Please return the data that follows precisely as written, but without the images.

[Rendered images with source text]

[Start of Attachment]

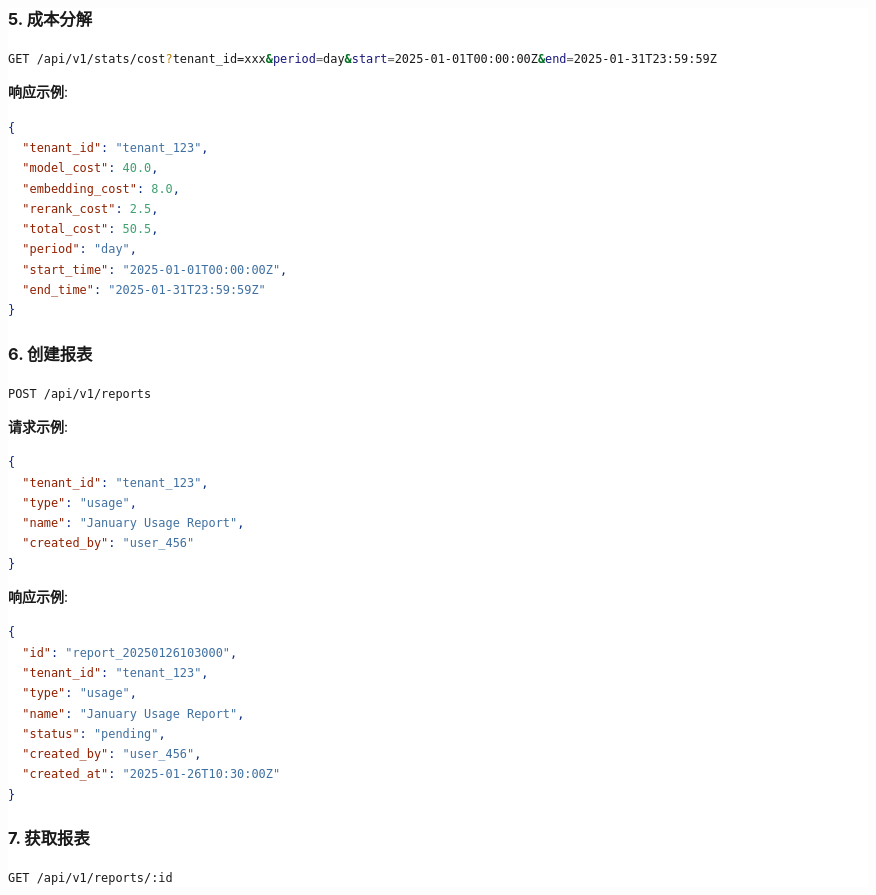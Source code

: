 ### 5. 成本分解

```bash
GET /api/v1/stats/cost?tenant_id=xxx&period=day&start=2025-01-01T00:00:00Z&end=2025-01-31T23:59:59Z
```

**响应示例**:

```json
{
  "tenant_id": "tenant_123",
  "model_cost": 40.0,
  "embedding_cost": 8.0,
  "rerank_cost": 2.5,
  "total_cost": 50.5,
  "period": "day",
  "start_time": "2025-01-01T00:00:00Z",
  "end_time": "2025-01-31T23:59:59Z"
}
```

### 6. 创建报表

```bash
POST /api/v1/reports
```

**请求示例**:

```json
{
  "tenant_id": "tenant_123",
  "type": "usage",
  "name": "January Usage Report",
  "created_by": "user_456"
}
```

**响应示例**:

```json
{
  "id": "report_20250126103000",
  "tenant_id": "tenant_123",
  "type": "usage",
  "name": "January Usage Report",
  "status": "pending",
  "created_by": "user_456",
  "created_at": "2025-01-26T10:30:00Z"
}
```

### 7. 获取报表

```bash
GET /api/v1/reports/:id
```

[End of Attachment]

SOLUTION TO THE EXERCISE:
Source code

: ### 5. 成本分解

```bash
GET /api/v1/stats/cost?tenant_id=xxx&period=day&start=2025-01-01T00:00:00Z&end=2025-01-31T23:59:59Z
```

**响应示例**:

```json
{
  "tenant_id": "tenant_123",
  "model_cost": 40.0,
  "embedding_cost": 8.0,
  "rerank_cost": 2.5,
  "total_cost": 50.5,
  "period": "day",
  "start_time": "2025-01-01T00:00:00Z",
  "end_time": "2025-01-31T23:59:59Z"
}
```

### 6. 创建报表

```bash
POST /api/v1/reports
```

**请求示例**:

```json
{
  "tenant_id": "tenant_123",
  "type": "usage",
  "name": "January Usage Report",
  "created_by": "user_456"
}
```

**响应示例**:

```json
{
  "id": "report_20250126103000",
  "tenant_id": "tenant_123",
  "type": "usage",
  "name": "January Usage Report",
  "status": "pending",
  "created_by": "user_456",
  "created_at": "2025-01-26T10:30:00Z"
}
```

### 7. 获取报表

```bash
GET /api/v1/reports/:id
```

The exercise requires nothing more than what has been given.